The following table shows the expected results:

| raw\_json                                                                                                                                                                                            |
| ---------------------------------------------------------------------------------------------------------------------------------------------------------------------------------------------------- |
| `{"id": 1, "StartTime": "2020-01-06 17:00:00", "Duration": 450, "tags": ["summer-sale", "sports"], "user_agent": {"agent": "Mozilla/5.0", "platform": "Windows NT 6.1", "resolution": "1024x4069"}}` |
| `{"id": 2, "StartTime": "2020-01-05 12:00:00", "Duration": 959, "tags": ["gadgets", "audio"], "user_agent": {"agent": "Safari", "platform": "iOS 14"}}`                                              |

Important characteristics of the table:

* The `id`, `start_time`, `durations`, and `tags` columns follow the same purpose as in the [previous table example](#transform-the-input-during-load).
* Each row in the previous table contains a complete JSON object stored in a single `TEXT` column, rather than being parsed into separate fields.

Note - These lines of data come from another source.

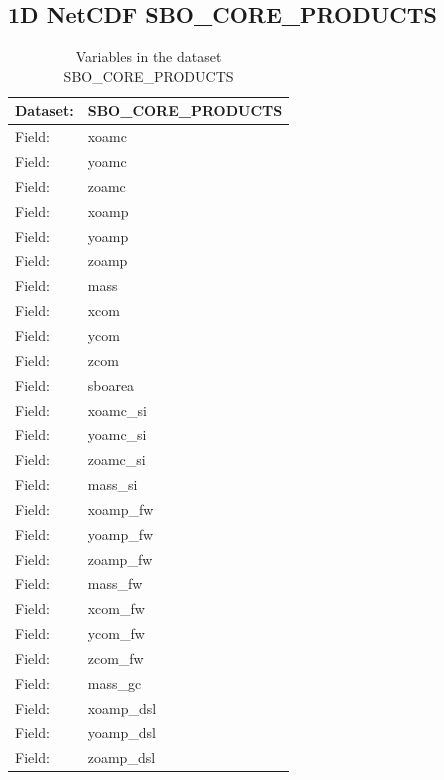 \subsection{1D NetCDF SBO\_CORE\_PRODUCTS}
\newp
\begin{longtable}{|p{}|p{}|}
\caption{Variables in the dataset SBO\_CORE\_PRODUCTS}
\label{tab:table-SBO_CORE_PRODUCTS-fields} \\ 
\hline \endhead \hline \endfoot
\rowcolor{lightgray} \textbf{Dataset:} & \textbf{SBO\_CORE\_PRODUCTS} \\ \hline
Field: &xoamc \\ \hline
Field: &yoamc \\ \hline
Field: &zoamc \\ \hline
Field: &xoamp \\ \hline
Field: &yoamp \\ \hline
Field: &zoamp \\ \hline
Field: &mass \\ \hline
Field: &xcom \\ \hline
Field: &ycom \\ \hline
Field: &zcom \\ \hline
Field: &sboarea \\ \hline
Field: &xoamc\_si \\ \hline
Field: &yoamc\_si \\ \hline
Field: &zoamc\_si \\ \hline
Field: &mass\_si \\ \hline
Field: &xoamp\_fw \\ \hline
Field: &yoamp\_fw \\ \hline
Field: &zoamp\_fw \\ \hline
Field: &mass\_fw \\ \hline
Field: &xcom\_fw \\ \hline
Field: &ycom\_fw \\ \hline
Field: &zcom\_fw \\ \hline
Field: &mass\_gc \\ \hline
Field: &xoamp\_dsl \\ \hline
Field: &yoamp\_dsl \\ \hline
Field: &zoamp\_dsl \\ \hline
\end{longtable}

\pagebreak

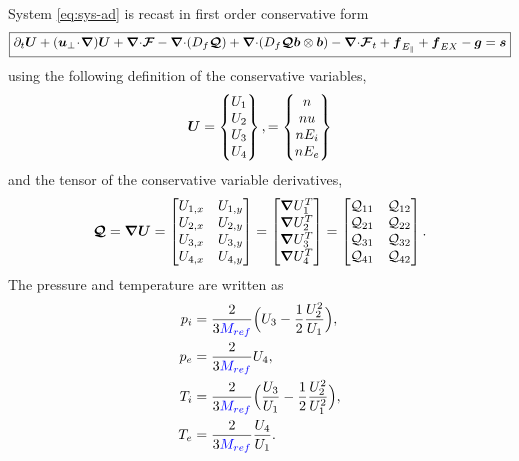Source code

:\documentclass[a4paper,10pt]{article}
\newcommand{\bm}[1]{\text{\boldmath$#1$\unboldmath}}
\newcommand{\scal}{\! \cdot \! }
\newcommand{\bu}{\bm{u}}
\newcommand{\Div}{{\bm{\nabla}\cdot}}
\newcommand{\Grad}{\bm{\nabla}}
\renewcommand{\b}{\bm{b}}
\newcommand{\DiscFunc}[1]{\bm{#1}}
\newcommand{\SecOrdTens}[1]{\bm{\mathcal{#1}}}
\renewcommand{\u}{\DiscFunc{U}}
\newcommand{\F}{\SecOrdTens{F}}
\newcommand{\G}{\SecOrdTens{Q}}
\newcommand{\nd}[1]{{\color{blue} #1\color{black}}} %
\def\Mref{\nd{M_{ref}}}
\begin{document}
System \eqref{eq:sys-ad} is recast in first order conservative form 
\begin{equation}\label{eq:sys-cons}
\boxed{
 \partial_t \u+(\bu_\bot\scal\Grad)\u+ \Div \F - \Div(D_f \G)+\Div (D_f \G\b \otimes \b)-\Div \F_t + \bm{f}_{E_{\parallel}}+ \bm{f}_{EX}-\bm{g} = \bm{s}
 }
\end{equation}
using the following definition of the conservative variables,
\begin{equation*}
 \u = \begin{Bmatrix}
                     U_1\\
                     U_2\\
                     U_3\\
                     U_4
       \end{Bmatrix}, = 
       \begin{Bmatrix}
                     n  \\
                     nu \\
                     nE_i\\
                     nE_e
       \end{Bmatrix}
\end{equation*}
and the tensor of the conservative variable derivatives,
\[
\G = \Grad \u
=\begin{bmatrix}
 U_{1,x} & U_{1,y}\\
 U_{2,x} & U_{2,y}\\
 U_{3,x} & U_{3,y}\\
 U_{4,x} & U_{4,y}
\end{bmatrix}=
\begin{bmatrix}
 \Grad U_1^T\\
 \Grad U_2^T\\
 \Grad U_3^T\\
 \Grad U_4^T
\end{bmatrix}=
\begin{bmatrix}
 \mathcal{Q}_{11} & \mathcal{Q}_{12} \\
 \mathcal{Q}_{21} & \mathcal{Q}_{22} \\
 \mathcal{Q}_{31} & \mathcal{Q}_{32} \\
 \mathcal{Q}_{41} & \mathcal{Q}_{42} 
\end{bmatrix}
.
\]
The pressure and temperature are written as 
\begin{align*}
        p_i&=\frac{2}{3 \Mref }\Big(U_3 -\frac{1}{2}\frac{U_2^2}{U_1}\Big),\\
        p_e&=\frac{2}{3 \Mref } U_4,\\
        T_i&=\frac{2}{3 \Mref }\Big(\frac{U_3}{U_1}- \frac{1}{2}\frac{U_2^2}{U_1^2}\Big),\\
        T_e&=\frac{2}{3 \Mref } \frac{U_4}{U_1}.
\end{align*}
\end{document}
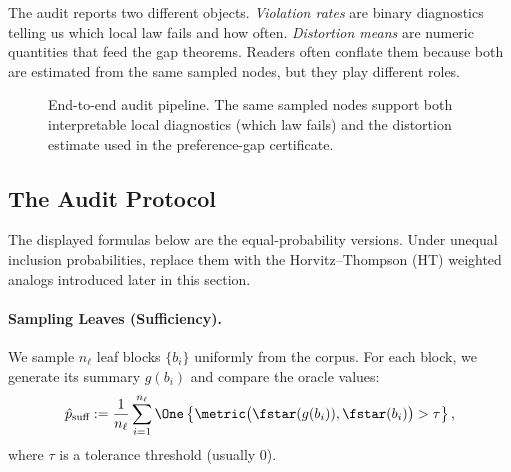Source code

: The audit reports two different objects. \emph{Violation rates} are binary diagnostics telling us which local law fails and how often. \emph{Distortion means} are numeric quantities that feed the gap theorems. Readers often conflate them because both are estimated from the same sampled nodes, but they play different roles.

\begin{figure}[t]
\centering
{}
\caption{End-to-end audit pipeline. The same sampled nodes support both interpretable local diagnostics (which law fails) and the distortion estimate used in the preference-gap certificate.}
\label{fig:audit-pipeline}
\end{figure}

\subsection{The Audit Protocol}

The displayed formulas below are the equal-probability versions. Under unequal inclusion probabilities, replace them with the Horvitz--Thompson (HT) weighted analogs introduced later in this section.

\paragraph{Sampling Leaves (Sufficiency).}
We sample $n_\ell$ leaf blocks $\{b_i\}$ uniformly from the corpus. For each block, we generate its summary $g(b_i)$ and compare the oracle values:
\[
\hat{p}_{\text{suff}} := \frac{1}{n_\ell} \sum_{i=1}^{n_\ell} \One\left\{ \metric\big(\fstar(g(b_i)), \fstar(b_i)\big) > \tau \right\},
\]
where $\tau$ is a tolerance threshold (usually 0).

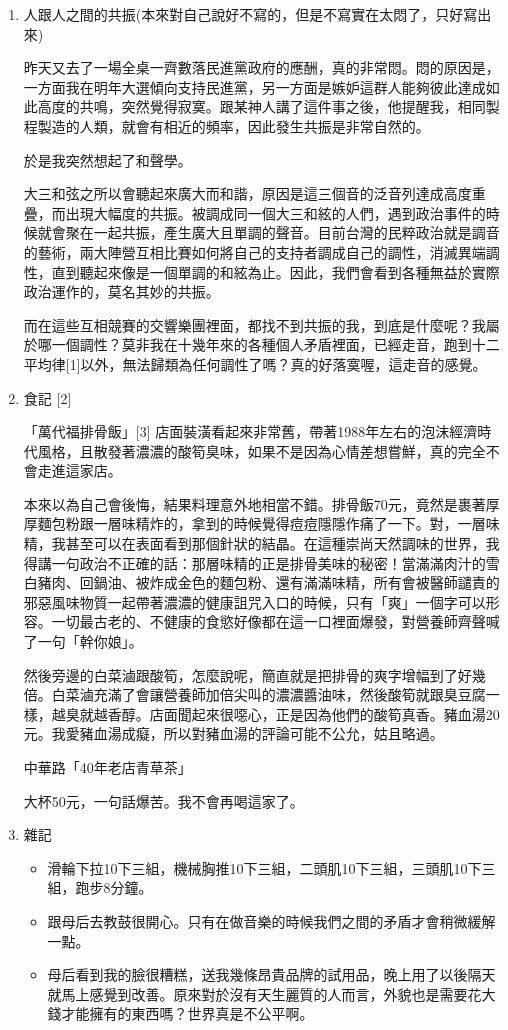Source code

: \documentclass[
]{article}
\providecommand{\tightlist}{%
  \setlength{\itemsep}{0pt}\setlength{\parskip}{0pt}}
\begin{document}
\begin{enumerate}
\def\labelenumi{\arabic{enumi}.}
\item
  人跟人之間的共振(本來對自己說好不寫的，但是不寫實在太悶了，只好寫出來)

  昨天又去了一場全桌一齊數落民進黨政府的應酬，真的非常悶。悶的原因是，一方面我在明年大選傾向支持民進黨，另一方面是嫉妒這群人能夠彼此達成如此高度的共鳴，突然覺得寂寞。跟某神人講了這件事之後，他提醒我，相同製程製造的人類，就會有相近的頻率，因此發生共振是非常自然的。

  於是我突然想起了和聲學。

  大三和弦之所以會聽起來廣大而和諧，原因是這三個音的泛音列達成高度重疊，而出現大幅度的共振。被調成同一個大三和絃的人們，遇到政治事件的時候就會聚在一起共振，產生廣大且單調的聲音。目前台灣的民粹政治就是調音的藝術，兩大陣營互相比賽如何將自己的支持者調成自己的調性，消滅異端調性，直到聽起來像是一個單調的和絃為止。因此，我們會看到各種無益於實際政治運作的，莫名其妙的共振。

  而在這些互相競賽的交響樂團裡面，都找不到共振的我，到底是什麼呢？我屬於哪一個調性？莫非我在十幾年來的各種個人矛盾裡面，已經走音，跑到十二平均律{[}1{]}以外，無法歸類為任何調性了嗎？真的好落寞喔，這走音的感覺。
\item
  食記 {[}2{]}

  「萬代福排骨飯」{[}3{]}
  店面裝潢看起來非常舊，帶著1988年左右的泡沫經濟時代風格，且散發著濃濃的酸筍臭味，如果不是因為心情差想嘗鮮，真的完全不會走進這家店。

  本來以為自己會後悔，結果料理意外地相當不錯。排骨飯70元，竟然是裹著厚厚麵包粉跟一層味精炸的，拿到的時候覺得痘痘隱隱作痛了一下。對，一層味精，我甚至可以在表面看到那個針狀的結晶。在這種崇尚天然調味的世界，我得講一句政治不正確的話：那層味精的正是排骨美味的秘密！當滿滿肉汁的雪白豬肉、回鍋油、被炸成金色的麵包粉、還有滿滿味精，所有會被醫師譴責的邪惡風味物質一起帶著濃濃的健康詛咒入口的時候，只有「爽」一個字可以形容。一切最古老的、不健康的食慾好像都在這一口裡面爆發，對營養師齊聲喊了一句「幹你娘」。

  然後旁邊的白菜滷跟酸筍，怎麼說呢，簡直就是把排骨的爽字增幅到了好幾倍。白菜滷充滿了會讓營養師加倍尖叫的濃濃醬油味，然後酸筍就跟臭豆腐一樣，越臭就越香醇。店面聞起來很噁心，正是因為他們的酸筍真香。豬血湯20元。我愛豬血湯成癡，所以對豬血湯的評論可能不公允，姑且略過。

  中華路「40年老店青草茶」

  大杯50元，一句話爆苦。我不會再喝這家了。
\item
  雜記

  \begin{itemize}
  \tightlist
  \item
    滑輪下拉10下三組，機械胸推10下三組，二頭肌10下三組，三頭肌10下三組，跑步8分鐘。
  \item
    跟母后去教鼓很開心。只有在做音樂的時候我們之間的矛盾才會稍微緩解一點。
  \item
    母后看到我的臉很糟糕，送我幾條昂貴品牌的試用品，晚上用了以後隔天就馬上感覺到改善。原來對於沒有天生麗質的人而言，外貌也是需要花大錢才能擁有的東西嗎？世界真是不公平啊。
  \end{itemize}
\end{enumerate}
\end{document}
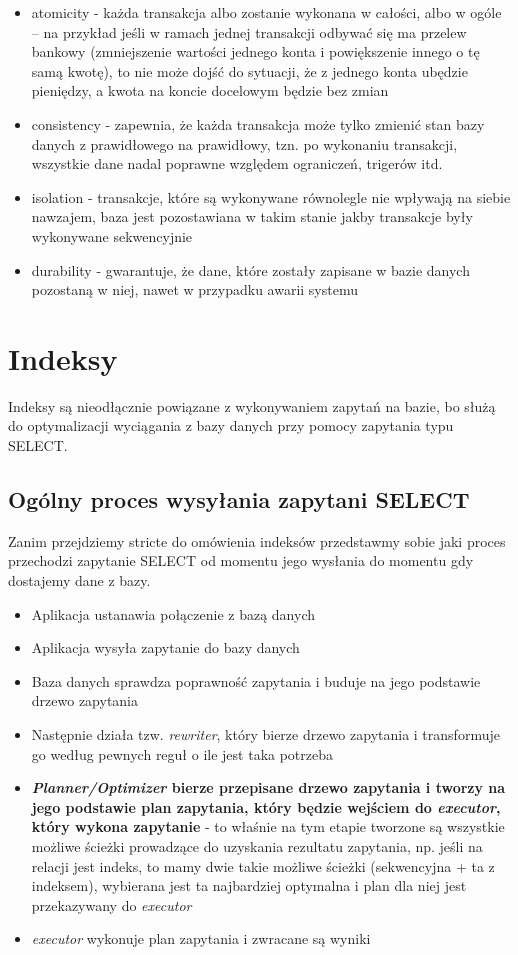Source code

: \documentclass[a4paper,15pt]{article}
\begin{document}
\begin{itemize}
\item atomicity - każda transakcja albo zostanie wykonana w całości, albo w ogóle – na przykład jeśli w ramach jednej transakcji odbywać się ma przelew bankowy (zmniejszenie wartości jednego konta i powiększenie innego o tę samą kwotę), to nie może dojść do sytuacji, że z jednego konta ubędzie pieniędzy, a kwota na koncie docelowym będzie bez zmian
\item consistency - zapewnia, że każda transakcja może tylko zmienić stan bazy danych z prawidłowego na prawidłowy, tzn. po wykonaniu transakcji, wszystkie dane nadal poprawne względem ograniczeń, trigerów itd.   
\item isolation - transakcje, które są wykonywane równolegle nie wpływają na siebie nawzajem, baza jest pozostawiana w takim stanie jakby transakcje były wykonywane sekwencyjnie
\item durability - gwarantuje, że dane, które zostały zapisane w bazie danych pozostaną w niej, nawet w przypadku awarii systemu 
\end{itemize}




\newpage
\section{Indeksy}
Indeksy są nieodłącznie powiązane z wykonywaniem zapytań na bazie, bo służą do optymalizacji wyciągania z bazy danych przy pomocy zapytania typu SELECT. 

\subsection{Ogólny proces wysyłania zapytani SELECT}
Zanim przejdziemy stricte do omówienia indeksów przedstawmy sobie jaki proces przechodzi zapytanie SELECT od momentu jego wysłania do momentu gdy dostajemy dane z bazy. 
\begin{itemize}
\item Aplikacja ustanawia połączenie z bazą danych
\item Aplikacja wysyła zapytanie do bazy danych
\item Baza danych sprawdza poprawność zapytania i buduje na jego podstawie drzewo zapytania
\item Następnie działa tzw. \textit{rewriter}, który bierze drzewo zapytania i transformuje go według pewnych reguł o ile jest taka potrzeba
\item \textbf{\textit{Planner/Optimizer} bierze przepisane drzewo zapytania i tworzy na jego podstawie plan zapytania, który będzie wejściem do \textit{executor}, który wykona zapytanie} - to właśnie na tym etapie tworzone są wszystkie możliwe ścieżki prowadzące do uzyskania rezultatu zapytania, np. jeśli na relacji jest indeks, to mamy dwie takie możliwe ścieżki (sekwencyjna + ta z indeksem), wybierana jest ta najbardziej optymalna i plan dla niej jest przekazywany do \textit{executor}
\item \textit{executor} wykonuje plan zapytania i zwracane są wyniki
\end{itemize}
\end{document}
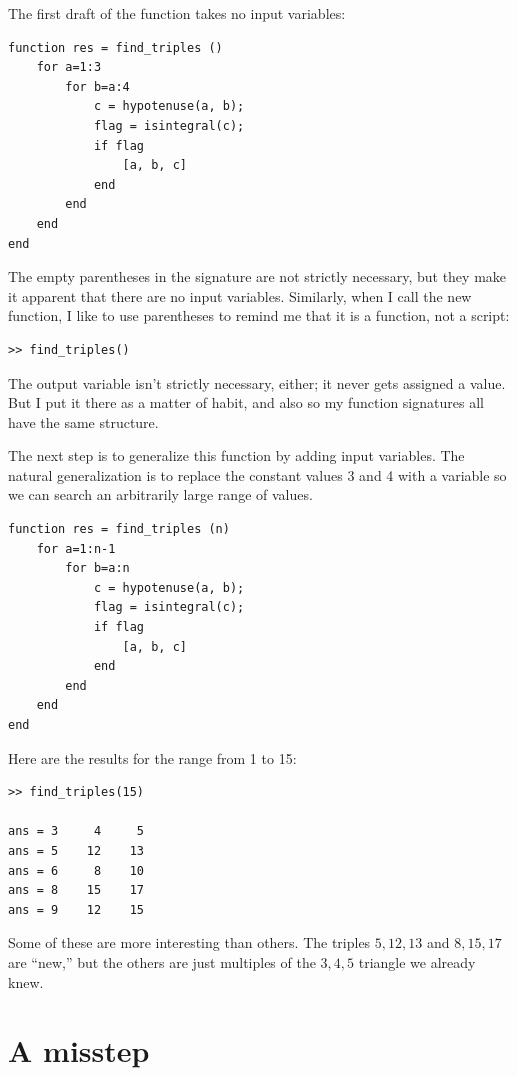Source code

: \documentclass[
]{book}
\begin{document}
The first draft of the function takes no input variables:

\begin{verbatim}
function res = find_triples ()
    for a=1:3
        for b=a:4
            c = hypotenuse(a, b);
            flag = isintegral(c);
            if flag
                [a, b, c]
            end
        end
    end
end
\end{verbatim}

The empty parentheses in the signature are not strictly necessary, but
they make it apparent that there are no input variables.  Similarly,
when I call the new function, I like to use parentheses to remind me
that it is a function, not a script:

\begin{verbatim}
>> find_triples()
\end{verbatim}

The output variable isn't strictly necessary, either; it
never gets assigned a value.  But I put it there as a matter of
habit, and also so my function signatures all have the same structure.

The next step is to generalize this function by adding input
variables.  The natural generalization is to replace the constant
values 3 and 4 with a variable so we can search an arbitrarily large
range of values.

\begin{verbatim}
function res = find_triples (n)
    for a=1:n-1
        for b=a:n
            c = hypotenuse(a, b);
            flag = isintegral(c);
            if flag
                [a, b, c]
            end
        end
    end
end
\end{verbatim}

Here are the results for the range from 1 to 15:

\begin{verbatim}
>> find_triples(15)

ans = 3     4     5
ans = 5    12    13
ans = 6     8    10
ans = 8    15    17
ans = 9    12    15
\end{verbatim}

Some of these are more interesting than others.  The triples
$5,12,13$ and $8,15,17$ are ``new,'' but the others are just
multiples of the $3,4,5$ triangle we already knew.


\section{A misstep}
\end{document}

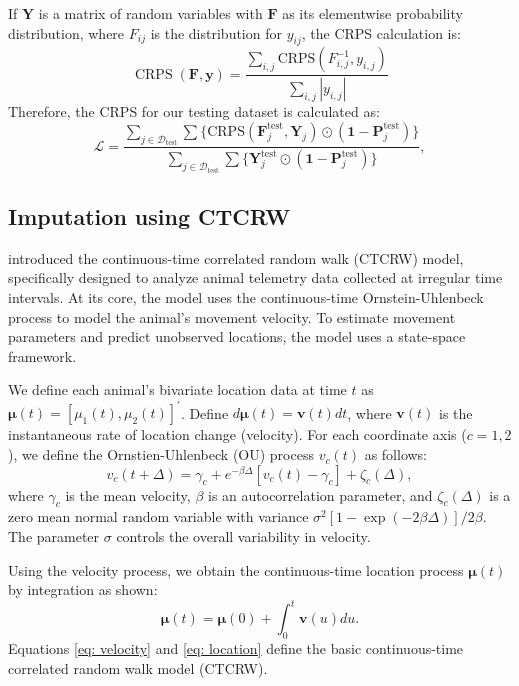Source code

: \documentclass[11pt]{article}
\begin{document}
If $\bm{Y}$ is a matrix of random variables with $\bm{F}$ as its elementwise probability distribution, where $F_{ij}$ is the distribution for $y_{ij}$, the CRPS calculation is: \begin{equation}
    \operatorname{CRPS}\left(\bm{F}, \bm{y}\right) = \frac{\sum_{i,j}\mathrm{CRPS}(F^{-1}_{i,j},y_{i,j})}{\sum_{i,j}|y_{i,j}|}
\end{equation}
Therefore, the CRPS for our testing dataset is calculated as: \begin{equation}
    \mathcal{L}=\frac{\sum_{j\in \mathcal{D}_{\mathrm{test}}}\sum \big\{\mathrm{CRPS}(\bm{F}^{\mathrm{test}}_j,\bm{Y}_j)\odot (\bm{1}-\bm{P}_j^{\mathrm{test}})\big\}}{\sum_{j\in \mathcal{D}_{\mathrm{test}}}\sum\{\bm{Y}_j^{\mathrm{test}}\odot (\bm{1}-\bm{P}_j^{\mathrm{test}})\}},
\end{equation}



\subsection{Imputation using CTCRW}\label{sec: imputation using ctcrw}

\citet{johnson2008continuous} introduced the continuous-time correlated random walk (CTCRW) model, specifically designed to analyze animal telemetry data collected at irregular time intervals. At its core, the model uses the continuous-time Ornstein-Uhlenbeck process to model the animal's movement velocity. To estimate movement parameters and predict unobserved locations, the model uses a state-space framework. 

We define each animal's bivariate location data at time $t$ as $\bm{\mu}(t)=[\mu_1(t), \mu_2(t)]^{\prime}$. Define $d\bm{\mu}(t)=\bm{v}(t)dt$, where $\bm{v}(t)$ is the instantaneous rate of location change (velocity). For each coordinate axis ($c=1, 2$), we define the Ornstien-Uhlenbeck (OU) process $v_c(t)$ as follows:
\begin{equation}\label{eq: velocity}
    v_c(t+\Delta)=\gamma_c+e^{-\beta\Delta}[v_c(t)-\gamma_c]+\zeta_c(\Delta),
\end{equation}
where $\gamma_c$ is the mean velocity, $\beta$ is an autocorrelation parameter, and $\zeta_c(\Delta)$ is a zero mean normal random variable with variance $\sigma^2[1-\exp(-2\beta\Delta)]/2\beta$. The parameter $\sigma$ controls the overall variability in velocity.

Using the velocity process, we obtain the continuous-time location process $\bm{\mu}(t)$ by integration as shown:
\begin{equation}\label{eq: location}
    \bm{\mu}(t)=\bm{\mu}(0)+\int_{0}^{t}\bm{v}(u)du.
\end{equation}
Equations \ref{eq: velocity} and \ref{eq: location} define the basic continuous-time correlated random walk model (CTCRW).
\end{document}
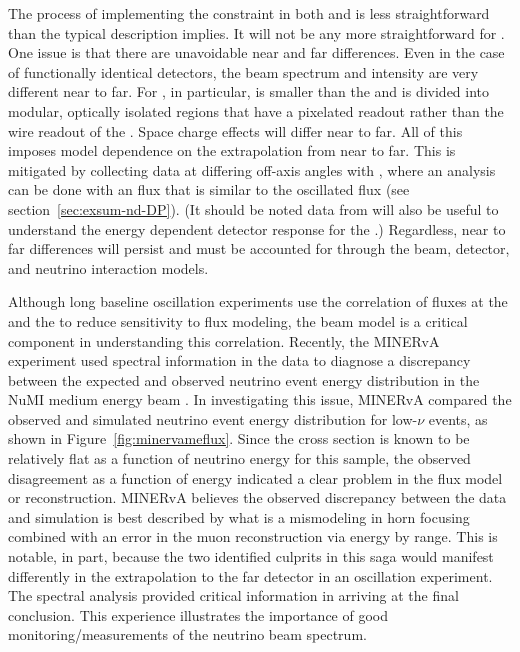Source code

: The process of implementing the   constraint in both  and    is less straightforward than the typical description implies.  It will not be any more straightforward for .  One issue is that there are unavoidable near and far differences. Even in the case of functionally identical detectors, the beam spectrum and intensity are very different near to far.  For , in particular, 
 is smaller than the  and is divided into modular, optically isolated regions that have a pixelated readout rather than the wire readout of the .  Space charge effects will differ near to far.  All of this imposes model dependence on the extrapolation from near to far.  This is mitigated by collecting data at differing off-axis angles with , where an analysis can be done with an  flux that is similar to the oscillated  flux (see section~\ref{sec:exsum-nd-DP}). (It should be noted data from  will also be useful to understand the energy dependent detector response for the .)  Regardless, near to far differences will persist and must be accounted for through the beam, detector, and neutrino interaction models.  

Although long baseline oscillation experiments use the correlation of fluxes at the  and the  to reduce sensitivity to flux modeling, the beam model is a critical component in understanding this correlation.  Recently, the MINERvA experiment used spectral information in the data to diagnose a discrepancy between the expected and observed neutrino event energy distribution in the NuMI medium energy beam \cite{JenaNUINT2018}. In investigating this issue, MINERvA compared the observed and simulated neutrino event energy distribution for low-$\nu$ events, as shown in Figure~\ref{fig:minervameflux}.  Since the cross section is known to be relatively flat as a function of neutrino energy for this sample, the observed disagreement as a function of energy indicated a clear problem in the flux model or reconstruction.      
MINERvA believes the observed discrepancy between the data and simulation is best described by what is a mismodeling in horn focusing combined with an error in the muon reconstruction via energy by range.  This is notable, in part, because the two identified culprits in this saga would manifest differently in the extrapolation to the far detector in an oscillation experiment. The spectral analysis provided critical information in arriving at the final conclusion.  This experience illustrates the importance of good monitoring/measurements of the neutrino beam spectrum.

This approach is beneficial when the required fields are unknown at ingestion or the JSON structure changes frequently, allowing for flexible data storage without modifying the schema. Fields can be extracted dynamically at query time using Firebolt's JSON functions, though frequent parsing may increase query complexity and cost.
* Parsing occurs at query time, which can save upfront processing when data is loaded, but it might increase query complexity and cost if you need to parse many fields frequently.
* Subsequent queries need to extract fields manually with JSON functions as needed.